• _YOUR GOAL_: Each of the entries below is to be written out exactly, and the images skipped.

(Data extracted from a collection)
»»

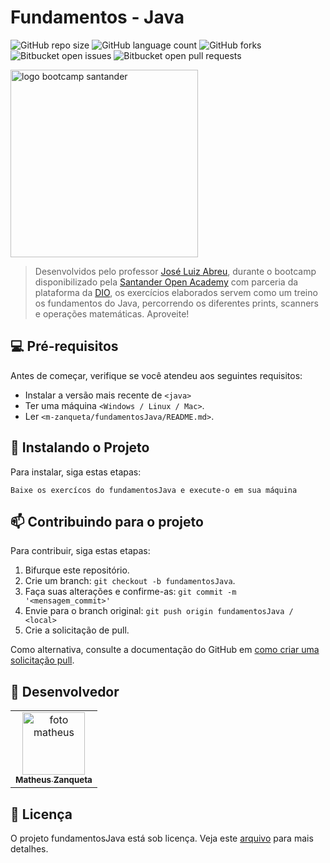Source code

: # Fundamentos - Java

![GitHub repo size](https://img.shields.io/github/repo-size/m-zanqueta/fundamentosJava?style=for-the-badge)
![GitHub language count](https://img.shields.io/github/languages/count/m-zanqueta/fundamentosJava?style=for-the-badge)
![GitHub forks](https://img.shields.io/github/forks/m-zanqueta/fundamentosJava?style=for-the-badge)
![Bitbucket open issues](https://img.shields.io/bitbucket/issues/m-zanqueta/fundamentosJava?style=for-the-badge)
![Bitbucket open pull requests](https://img.shields.io/bitbucket/pr-raw/m-zanqueta/fundamentosJava?style=for-the-badge)


<img src="https://github.com/user-attachments/assets/507dfbba-61a7-4375-bb12-2daf8ae545cf" width="300px;" alt="logo bootcamp santander"/><br>


> Desenvolvidos pelo professor <a href="https://www.linkedin.com/in/josé-luiz-abreu-cardoso-junior-18483872">José Luiz Abreu</a>, durante o bootcamp disponibilizado pela <a href="">Santander Open Academy</a> com parceria da plataforma da <a href="https://www.linkedin.com/school/dio-makethechange/posts/?feedView=all">DIO</a>, os exercícios elaborados servem como um treino os fundamentos do Java, percorrendo os diferentes prints, scanners e operações matemáticas.
> Aproveite!

## 💻 Pré-requisitos

Antes de começar, verifique se você atendeu aos seguintes requisitos:

- Instalar a versão mais recente de `<java>`
- Ter uma máquina `<Windows / Linux / Mac>`.
- Ler `<m-zanqueta/fundamentosJava/README.md>`.

## 🚀 Instalando o Projeto

Para instalar, siga estas etapas:

```
Baixe os exercícos do fundamentosJava e execute-o em sua máquina
```

## 📫 Contribuindo para o projeto

Para contribuir, siga estas etapas:

1. Bifurque este repositório.
2. Crie um branch: `git checkout -b fundamentosJava`.
3. Faça suas alterações e confirme-as: `git commit -m '<mensagem_commit>'`
4. Envie para o branch original: `git push origin fundamentosJava / <local>`
5. Crie a solicitação de pull.

Como alternativa, consulte a documentação do GitHub em [como criar uma solicitação pull](https://help.github.com/en/github/collaborating-with-issues-and-pull-requests/creating-a-pull-request).

## 🤝 Desenvolvedor

<table>
  <tr>
    <td align="center">
      <a href="https://github.com/m-zanqueta" title="link matheus">
        <img src="https://avatars.githubusercontent.com/u/164265012?v=4" width="100px;" alt="foto matheus"/><br>
        <sub>
          <b>Matheus Zanqueta</b>
        </sub>
      </a>
    </td>
  </tr>
</table>


## 📝 Licença

O projeto fundamentosJava está sob licença. Veja este [arquivo](LICENSE.md) para mais detalhes. 

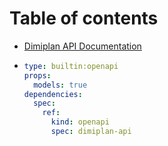 # Table of contents

* [Dimiplan API Documentation](README.md)
* ```yaml
  type: builtin:openapi
  props:
    models: true
  dependencies:
    spec:
      ref:
        kind: openapi
        spec: dimiplan-api
  ```
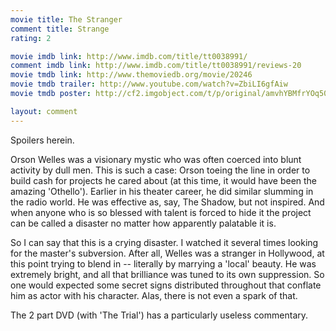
 ```yaml
---
movie title: The Stranger
comment title: Strange
rating: 2

movie imdb link: http://www.imdb.com/title/tt0038991/
comment imdb link: http://www.imdb.com/title/tt0038991/reviews-20
movie tmdb link: http://www.themoviedb.org/movie/20246
movie tmdb trailer: http://www.youtube.com/watch?v=ZbiLI6gfAiw
movie tmdb poster: http://cf2.imgobject.com/t/p/original/amvhYBMfrYOq50VLGzsu74IezQj.jpg

layout: comment
---
```


Spoilers herein.

Orson Welles was a visionary mystic who was often coerced into blunt activity by dull men. This is such a case: Orson toeing the line in order to build cash for projects he cared about (at this time, it would have been the amazing 'Othello'). Earlier in his theater career, he did similar slumming in the radio world. He was effective as, say, The Shadow, but not inspired. And when anyone who is so blessed with talent is forced to hide it the project can be called a disaster no matter how apparently palatable it is.

So I can say that this is a crying disaster. I watched it several times looking for the master's subversion. After all, Welles was a stranger in Hollywood, at this point trying to blend in -- literally by marrying a 'local' beauty. He was extremely bright, and all that brilliance was tuned to its own suppression. So one would expected some secret signs distributed throughout that conflate him as actor with his character. Alas, there is not even a spark of that.

The 2 part DVD (with 'The Trial') has a particularly useless commentary.
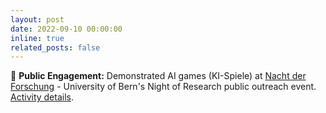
```yaml
---
layout: post
date: 2022-09-10 00:00:00
inline: true
related_posts: false
---
```


🎯 **Public Engagement:** Demonstrated AI games (KI-Spiele) at [Nacht der Forschung](https://www.nachtderforschung.unibe.ch) - University of Bern's Night of Research public outreach event. [Activity details](../assets/pdf/NDF_Language_Puzzle.pdf).
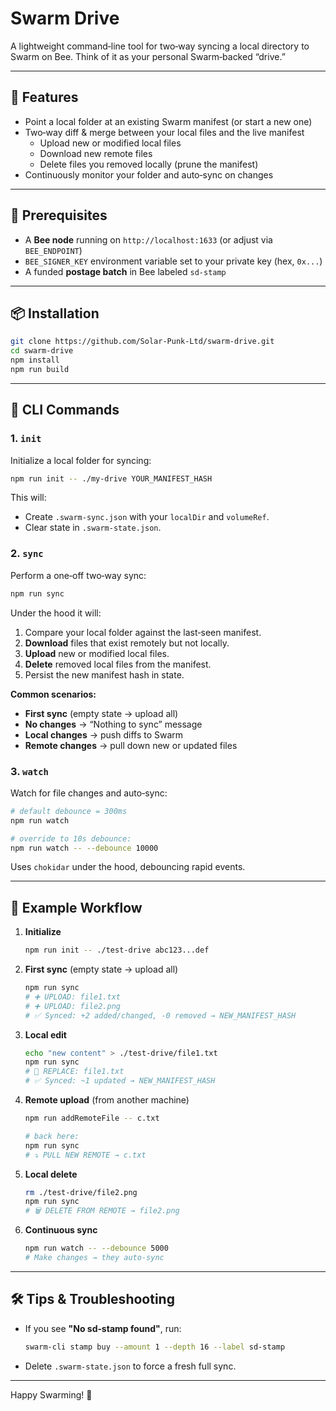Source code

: # Swarm Drive

A lightweight command‑line tool for two‑way syncing a local directory to Swarm on Bee. Think of it as your personal Swarm‑backed “drive.”

---

## 🚀 Features

* Point a local folder at an existing Swarm manifest (or start a new one)
* Two‑way diff & merge between your local files and the live manifest
  * Upload new or modified local files
  * Download new remote files
  * Delete files you removed locally (prune the manifest)
* Continuously monitor your folder and auto‑sync on changes

---

## 🔧 Prerequisites

* A **Bee node** running on `http://localhost:1633` (or adjust via `BEE_ENDPOINT`)
* `BEE_SIGNER_KEY` environment variable set to your private key (hex, `0x...`)
* A funded **postage batch** in Bee labeled `sd-stamp`

---

## 📦 Installation

```bash
git clone https://github.com/Solar-Punk-Ltd/swarm-drive.git
cd swarm-drive
npm install
npm run build
```

---

## 🧰 CLI Commands

### 1. `init`

Initialize a local folder for syncing:

```bash
npm run init -- ./my-drive YOUR_MANIFEST_HASH
```

This will:

* Create `.swarm-sync.json` with your `localDir` and `volumeRef`.
* Clear state in `.swarm-state.json`.

### 2. `sync`

Perform a one‑off two‑way sync:

```bash
npm run sync
```

Under the hood it will:

1. Compare your local folder against the last‑seen manifest.
2. **Download** files that exist remotely but not locally.
3. **Upload** new or modified local files.
4. **Delete** removed local files from the manifest.
5. Persist the new manifest hash in state.

**Common scenarios:**

* **First sync** (empty state → upload all)
* **No changes** → “Nothing to sync” message
* **Local changes** → push diffs to Swarm
* **Remote changes** → pull down new or updated files

### 3. `watch`

Watch for file changes and auto‑sync:

```bash
# default debounce = 300ms
npm run watch

# override to 10s debounce:
npm run watch -- --debounce 10000
```

Uses `chokidar` under the hood, debouncing rapid events.

---

## 📖 Example Workflow

1. **Initialize**

   ```bash
   npm run init -- ./test-drive abc123...def
   ```

2. **First sync** (empty state → upload all)

   ```bash
   npm run sync
   # ➕ UPLOAD: file1.txt
   # ➕ UPLOAD: file2.png
   # ✅ Synced: +2 added/changed, -0 removed → NEW_MANIFEST_HASH
   ```

3. **Local edit**

   ```bash
   echo "new content" > ./test-drive/file1.txt
   npm run sync
   # 🔄 REPLACE: file1.txt
   # ✅ Synced: ~1 updated → NEW_MANIFEST_HASH
   ```

4. **Remote upload** (from another machine)

   ```bash
   npm run addRemoteFile -- c.txt

   # back here:
   npm run sync
   # ⤵️ PULL NEW REMOTE → c.txt
   ```

5. **Local delete**

   ```bash
   rm ./test-drive/file2.png
   npm run sync
   # 🗑️ DELETE FROM REMOTE → file2.png
   ```

6. **Continuous sync**

   ```bash
   npm run watch -- --debounce 5000
   # Make changes → they auto‑sync
   ```

---

## 🛠️ Tips & Troubleshooting

* If you see **"No sd‑stamp found"**, run:

  ```bash
  swarm-cli stamp buy --amount 1 --depth 16 --label sd-stamp
  ```
* Delete `.swarm-state.json` to force a fresh full sync.

---

Happy Swarming! 🐝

««

• _OUTPUT OF THE EXERCISE_:
Source code

: # Fundamentos - Java

![GitHub repo size](https://img.shields.io/github/repo-size/m-zanqueta/fundamentosJava?style=for-the-badge)
![GitHub language count](https://img.shields.io/github/languages/count/m-zanqueta/fundamentosJava?style=for-the-badge)
![GitHub forks](https://img.shields.io/github/forks/m-zanqueta/fundamentosJava?style=for-the-badge)
![Bitbucket open issues](https://img.shields.io/bitbucket/issues/m-zanqueta/fundamentosJava?style=for-the-badge)
![Bitbucket open pull requests](https://img.shields.io/bitbucket/pr-raw/m-zanqueta/fundamentosJava?style=for-the-badge)


<img src="https://github.com/user-attachments/assets/507dfbba-61a7-4375-bb12-2daf8ae545cf" width="300px;" alt="logo bootcamp santander"/><br>


> Desenvolvidos pelo professor <a href="https://www.linkedin.com/in/josé-luiz-abreu-cardoso-junior-18483872">José Luiz Abreu</a>, durante o bootcamp disponibilizado pela <a href="">Santander Open Academy</a> com parceria da plataforma da <a href="https://www.linkedin.com/school/dio-makethechange/posts/?feedView=all">DIO</a>, os exercícios elaborados servem como um treino os fundamentos do Java, percorrendo os diferentes prints, scanners e operações matemáticas.
> Aproveite!

## 💻 Pré-requisitos

Antes de começar, verifique se você atendeu aos seguintes requisitos:

- Instalar a versão mais recente de `<java>`
- Ter uma máquina `<Windows / Linux / Mac>`.
- Ler `<m-zanqueta/fundamentosJava/README.md>`.

## 🚀 Instalando o Projeto

Para instalar, siga estas etapas:

```
Baixe os exercícos do fundamentosJava e execute-o em sua máquina
```

## 📫 Contribuindo para o projeto

Para contribuir, siga estas etapas:

1. Bifurque este repositório.
2. Crie um branch: `git checkout -b fundamentosJava`.
3. Faça suas alterações e confirme-as: `git commit -m '<mensagem_commit>'`
4. Envie para o branch original: `git push origin fundamentosJava / <local>`
5. Crie a solicitação de pull.

Como alternativa, consulte a documentação do GitHub em [como criar uma solicitação pull](https://help.github.com/en/github/collaborating-with-issues-and-pull-requests/creating-a-pull-request).

## 🤝 Desenvolvedor

<table>
  <tr>
    <td align="center">
      <a href="https://github.com/m-zanqueta" title="link matheus">
        <img src="https://avatars.githubusercontent.com/u/164265012?v=4" width="100px;" alt="foto matheus"/><br>
        <sub>
          <b>Matheus Zanqueta</b>
        </sub>
      </a>
    </td>
  </tr>
</table>


## 📝 Licença

O projeto fundamentosJava está sob licença. Veja este [arquivo](LICENSE.md) para mais detalhes. 

 # Table of contents

* [Dimiplan API Documentation](README.md)
* ```yaml
  type: builtin:openapi
  props:
    models: true
  dependencies:
    spec:
      ref:
        kind: openapi
        spec: dimiplan-api
  ```
 ```yaml
---
movie title: The Stranger
comment title: Strange
rating: 2

movie imdb link: http://www.imdb.com/title/tt0038991/
comment imdb link: http://www.imdb.com/title/tt0038991/reviews-20
movie tmdb link: http://www.themoviedb.org/movie/20246
movie tmdb trailer: http://www.youtube.com/watch?v=ZbiLI6gfAiw
movie tmdb poster: http://cf2.imgobject.com/t/p/original/amvhYBMfrYOq50VLGzsu74IezQj.jpg

layout: comment
---
```


Spoilers herein.

Orson Welles was a visionary mystic who was often coerced into blunt activity by dull men. This is such a case: Orson toeing the line in order to build cash for projects he cared about (at this time, it would have been the amazing 'Othello'). Earlier in his theater career, he did similar slumming in the radio world. He was effective as, say, The Shadow, but not inspired. And when anyone who is so blessed with talent is forced to hide it the project can be called a disaster no matter how apparently palatable it is.

So I can say that this is a crying disaster. I watched it several times looking for the master's subversion. After all, Welles was a stranger in Hollywood, at this point trying to blend in -- literally by marrying a 'local' beauty. He was extremely bright, and all that brilliance was tuned to its own suppression. So one would expected some secret signs distributed throughout that conflate him as actor with his character. Alas, there is not even a spark of that.

The 2 part DVD (with 'The Trial') has a particularly useless commentary.
```yaml
---
layout: post
date: 2022-09-10 00:00:00
inline: true
related_posts: false
---
```


🎯 **Public Engagement:** Demonstrated AI games (KI-Spiele) at [Nacht der Forschung](https://www.nachtderforschung.unibe.ch) - University of Bern's Night of Research public outreach event. [Activity details](../assets/pdf/NDF_Language_Puzzle.pdf).
Source code

: # Swarm Drive

A lightweight command‑line tool for two‑way syncing a local directory to Swarm on Bee. Think of it as your personal Swarm‑backed “drive.”

---

## 🚀 Features

* Point a local folder at an existing Swarm manifest (or start a new one)
* Two‑way diff & merge between your local files and the live manifest
  * Upload new or modified local files
  * Download new remote files
  * Delete files you removed locally (prune the manifest)
* Continuously monitor your folder and auto‑sync on changes

---

## 🔧 Prerequisites

* A **Bee node** running on `http://localhost:1633` (or adjust via `BEE_ENDPOINT`)
* `BEE_SIGNER_KEY` environment variable set to your private key (hex, `0x...`)
* A funded **postage batch** in Bee labeled `sd-stamp`

---

## 📦 Installation

```bash
git clone https://github.com/Solar-Punk-Ltd/swarm-drive.git
cd swarm-drive
npm install
npm run build
```

---

## 🧰 CLI Commands

### 1. `init`

Initialize a local folder for syncing:

```bash
npm run init -- ./my-drive YOUR_MANIFEST_HASH
```

This will:

* Create `.swarm-sync.json` with your `localDir` and `volumeRef`.
* Clear state in `.swarm-state.json`.

### 2. `sync`

Perform a one‑off two‑way sync:

```bash
npm run sync
```

Under the hood it will:

1. Compare your local folder against the last‑seen manifest.
2. **Download** files that exist remotely but not locally.
3. **Upload** new or modified local files.
4. **Delete** removed local files from the manifest.
5. Persist the new manifest hash in state.

**Common scenarios:**

* **First sync** (empty state → upload all)
* **No changes** → “Nothing to sync” message
* **Local changes** → push diffs to Swarm
* **Remote changes** → pull down new or updated files

### 3. `watch`

Watch for file changes and auto‑sync:

```bash
# default debounce = 300ms
npm run watch

# override to 10s debounce:
npm run watch -- --debounce 10000
```

Uses `chokidar` under the hood, debouncing rapid events.

---

## 📖 Example Workflow

1. **Initialize**

   ```bash
   npm run init -- ./test-drive abc123...def
   ```

2. **First sync** (empty state → upload all)

   ```bash
   npm run sync
   # ➕ UPLOAD: file1.txt
   # ➕ UPLOAD: file2.png
   # ✅ Synced: +2 added/changed, -0 removed → NEW_MANIFEST_HASH
   ```

3. **Local edit**

   ```bash
   echo "new content" > ./test-drive/file1.txt
   npm run sync
   # 🔄 REPLACE: file1.txt
   # ✅ Synced: ~1 updated → NEW_MANIFEST_HASH
   ```

4. **Remote upload** (from another machine)

   ```bash
   npm run addRemoteFile -- c.txt

   # back here:
   npm run sync
   # ⤵️ PULL NEW REMOTE → c.txt
   ```

5. **Local delete**

   ```bash
   rm ./test-drive/file2.png
   npm run sync
   # 🗑️ DELETE FROM REMOTE → file2.png
   ```

6. **Continuous sync**

   ```bash
   npm run watch -- --debounce 5000
   # Make changes → they auto‑sync
   ```

---

## 🛠️ Tips & Troubleshooting

* If you see **"No sd‑stamp found"**, run:

  ```bash
  swarm-cli stamp buy --amount 1 --depth 16 --label sd-stamp
  ```
* Delete `.swarm-state.json` to force a fresh full sync.

---

Happy Swarming! 🐝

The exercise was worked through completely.